Presque star, petite fille perdue dans sa grande villa de Beverly Hills, elle est morte un matin de 2009, à 32 ans, devant le miroir de sa salle de bains. Saura-t-on jamais ce qui a tué Britanny Murphy ?
Alors que tout Hollywood est en train de terminer son yoga et s’apprête à boire un jus d’herbes, ce 20 décembre 2009, à 8 heures du matin, le standard du Los Angeles Fire Department reçoit un appel d’urgence : une jeune actrice vient de perdre connaissance dans la salle de bains de sa villa, sur les collines de la ville. Arrivés sur place, les pompiers tentent de la réanimer, sans succès. Elle est en détresse respiratoire.
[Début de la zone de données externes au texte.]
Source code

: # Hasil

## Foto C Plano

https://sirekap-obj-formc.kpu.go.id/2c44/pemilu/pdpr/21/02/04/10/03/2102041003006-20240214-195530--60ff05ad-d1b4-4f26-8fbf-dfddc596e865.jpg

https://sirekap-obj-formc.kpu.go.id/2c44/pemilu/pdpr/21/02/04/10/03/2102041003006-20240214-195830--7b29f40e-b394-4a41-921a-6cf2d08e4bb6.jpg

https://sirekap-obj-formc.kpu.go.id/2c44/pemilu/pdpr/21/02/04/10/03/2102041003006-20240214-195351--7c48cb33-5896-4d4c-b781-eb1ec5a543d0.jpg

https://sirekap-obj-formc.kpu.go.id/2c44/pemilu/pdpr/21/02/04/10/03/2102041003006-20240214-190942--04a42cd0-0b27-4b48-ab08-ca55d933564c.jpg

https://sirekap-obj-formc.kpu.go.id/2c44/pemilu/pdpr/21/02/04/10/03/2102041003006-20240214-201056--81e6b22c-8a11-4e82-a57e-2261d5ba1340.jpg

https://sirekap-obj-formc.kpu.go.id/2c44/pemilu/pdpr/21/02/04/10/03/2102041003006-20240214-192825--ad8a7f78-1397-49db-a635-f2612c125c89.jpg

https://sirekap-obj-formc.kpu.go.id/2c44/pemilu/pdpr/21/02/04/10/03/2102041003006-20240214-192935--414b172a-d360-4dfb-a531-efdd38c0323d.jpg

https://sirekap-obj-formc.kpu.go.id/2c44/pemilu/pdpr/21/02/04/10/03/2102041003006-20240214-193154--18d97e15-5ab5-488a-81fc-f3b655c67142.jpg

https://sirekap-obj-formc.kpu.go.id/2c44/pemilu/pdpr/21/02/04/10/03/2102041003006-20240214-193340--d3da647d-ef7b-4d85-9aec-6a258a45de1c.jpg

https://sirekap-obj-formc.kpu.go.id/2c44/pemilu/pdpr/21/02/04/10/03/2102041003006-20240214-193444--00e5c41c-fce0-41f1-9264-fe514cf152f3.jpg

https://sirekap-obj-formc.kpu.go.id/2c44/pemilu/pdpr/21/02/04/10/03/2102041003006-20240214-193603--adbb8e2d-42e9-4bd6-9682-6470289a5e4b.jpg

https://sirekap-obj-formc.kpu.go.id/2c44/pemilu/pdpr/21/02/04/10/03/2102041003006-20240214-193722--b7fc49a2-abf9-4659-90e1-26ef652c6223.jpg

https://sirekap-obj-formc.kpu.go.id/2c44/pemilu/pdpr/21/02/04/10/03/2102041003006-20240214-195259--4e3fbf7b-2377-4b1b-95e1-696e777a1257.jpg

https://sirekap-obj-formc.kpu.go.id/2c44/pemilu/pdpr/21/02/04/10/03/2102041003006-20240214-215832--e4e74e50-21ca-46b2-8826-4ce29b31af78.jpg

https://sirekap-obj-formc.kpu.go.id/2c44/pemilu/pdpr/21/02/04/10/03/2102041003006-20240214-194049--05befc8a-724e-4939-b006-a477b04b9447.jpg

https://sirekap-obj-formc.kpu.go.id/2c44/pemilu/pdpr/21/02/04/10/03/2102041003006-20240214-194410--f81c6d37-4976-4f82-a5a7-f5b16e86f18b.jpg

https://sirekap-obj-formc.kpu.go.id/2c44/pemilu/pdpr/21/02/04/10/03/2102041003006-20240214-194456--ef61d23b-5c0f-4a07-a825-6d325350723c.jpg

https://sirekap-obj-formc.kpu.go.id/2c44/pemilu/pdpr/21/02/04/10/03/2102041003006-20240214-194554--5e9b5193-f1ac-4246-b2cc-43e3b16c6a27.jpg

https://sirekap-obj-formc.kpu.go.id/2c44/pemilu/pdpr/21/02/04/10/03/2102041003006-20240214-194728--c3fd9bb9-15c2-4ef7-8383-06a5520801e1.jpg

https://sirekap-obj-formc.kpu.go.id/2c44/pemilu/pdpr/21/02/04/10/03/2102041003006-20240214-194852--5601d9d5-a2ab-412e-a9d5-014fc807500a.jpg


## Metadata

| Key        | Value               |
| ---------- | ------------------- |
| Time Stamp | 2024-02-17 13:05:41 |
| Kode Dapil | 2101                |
L’ambulance la conduit au Cedars-Sinai Medical Center (l’hôpital le plus célèbre du monde, sans doute pour sa situation « de rêve », juste en contrebas de la plus grosse concentration de villas de stars). A son arrivée, son coeur s’est arrêté. Brittany Murphy, 32 ans, est déclarée morte à 10 h 04. Brittany qui ?
Son rôle le plus connu : petite amie d’Eminem dans 8 Mile
Le nom vous dit vaguement quelque chose, mais vous êtes bien incapable d’y associer un visage. Pourtant, il y eut un moment, au début des années 2000, où elle aurait pu, aurait dû percer. Son rôle le plus connu reste celui de la petite amie d’Eminem dans 8 Mile. Sexy et volontaire, elle offrait à Marshall Mathers, dans un entrepôt, une scène d’amour hautement fétichisée par les adolescents – à en croire le nombre de vidéos reprenant ce moment sur YouTube quand on y tape le titre du film.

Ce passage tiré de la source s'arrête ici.